You are viewing a plain text version of this content. The canonical link for it is here.
Posted to user@nutch.apache.org by "Håvard W. Kongsgård" <nu...@niap.org> on 2006/09/28 19:02:28 UTC

Indexing in nutch 0.8 / hadoop

What is the best way to create a master index on a nutch 8 / hadoop system?

Is it to merge all of the segments together, and then create an index?
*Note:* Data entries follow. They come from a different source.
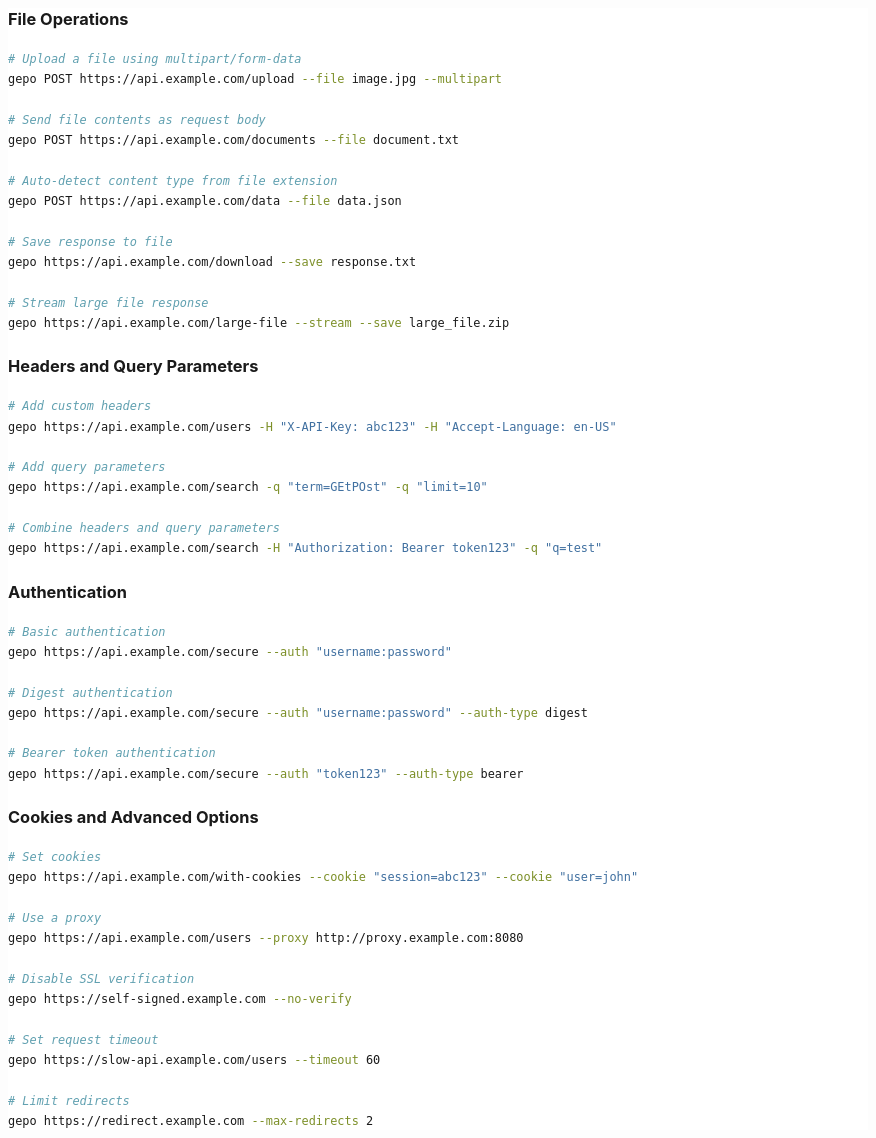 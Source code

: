 ### File Operations

```bash
# Upload a file using multipart/form-data
gepo POST https://api.example.com/upload --file image.jpg --multipart

# Send file contents as request body
gepo POST https://api.example.com/documents --file document.txt

# Auto-detect content type from file extension
gepo POST https://api.example.com/data --file data.json

# Save response to file
gepo https://api.example.com/download --save response.txt

# Stream large file response
gepo https://api.example.com/large-file --stream --save large_file.zip
```

### Headers and Query Parameters

```bash
# Add custom headers
gepo https://api.example.com/users -H "X-API-Key: abc123" -H "Accept-Language: en-US"

# Add query parameters
gepo https://api.example.com/search -q "term=GEtPOst" -q "limit=10"

# Combine headers and query parameters
gepo https://api.example.com/search -H "Authorization: Bearer token123" -q "q=test"
```

### Authentication

```bash
# Basic authentication
gepo https://api.example.com/secure --auth "username:password"

# Digest authentication
gepo https://api.example.com/secure --auth "username:password" --auth-type digest

# Bearer token authentication
gepo https://api.example.com/secure --auth "token123" --auth-type bearer
```

### Cookies and Advanced Options

```bash
# Set cookies
gepo https://api.example.com/with-cookies --cookie "session=abc123" --cookie "user=john"

# Use a proxy
gepo https://api.example.com/users --proxy http://proxy.example.com:8080

# Disable SSL verification
gepo https://self-signed.example.com --no-verify

# Set request timeout
gepo https://slow-api.example.com/users --timeout 60

# Limit redirects
gepo https://redirect.example.com --max-redirects 2
```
Or like Roberto Navoni in his Tutorial
First index all the segments separately and then merge the indexes into 
one master index?

-.-.-.-.-.-.-
# Create a new indexe0
bin/nutch
index /user/root/crawld/indexe0 /user/root/crawld/ /user/root/crawld/linkdb
/user/root/crawld/segments/20060722153133
# Create a new index1
bin/nutch
index /user/root/crawld/indexe1 /user/root/crawld/ /user/root/crawld/linkdb
/user/root/crawld/segments/20060722182213
#Dedup the new indexe0
bin/nutch dedup /user/root/crawld/indexe0
#Dedup the new index1
bin/nutch dedup /user/root/crawld/indexe1
#Delete the old index
#Merge the new index merge directory
bin/nutch
merge /user/root/crawld/index /user/root/crawld/indexe0 
/user/root/crawld/indexe1 ...
#(and the other index create for the fetch segments)
-.-.-.-.-.-.-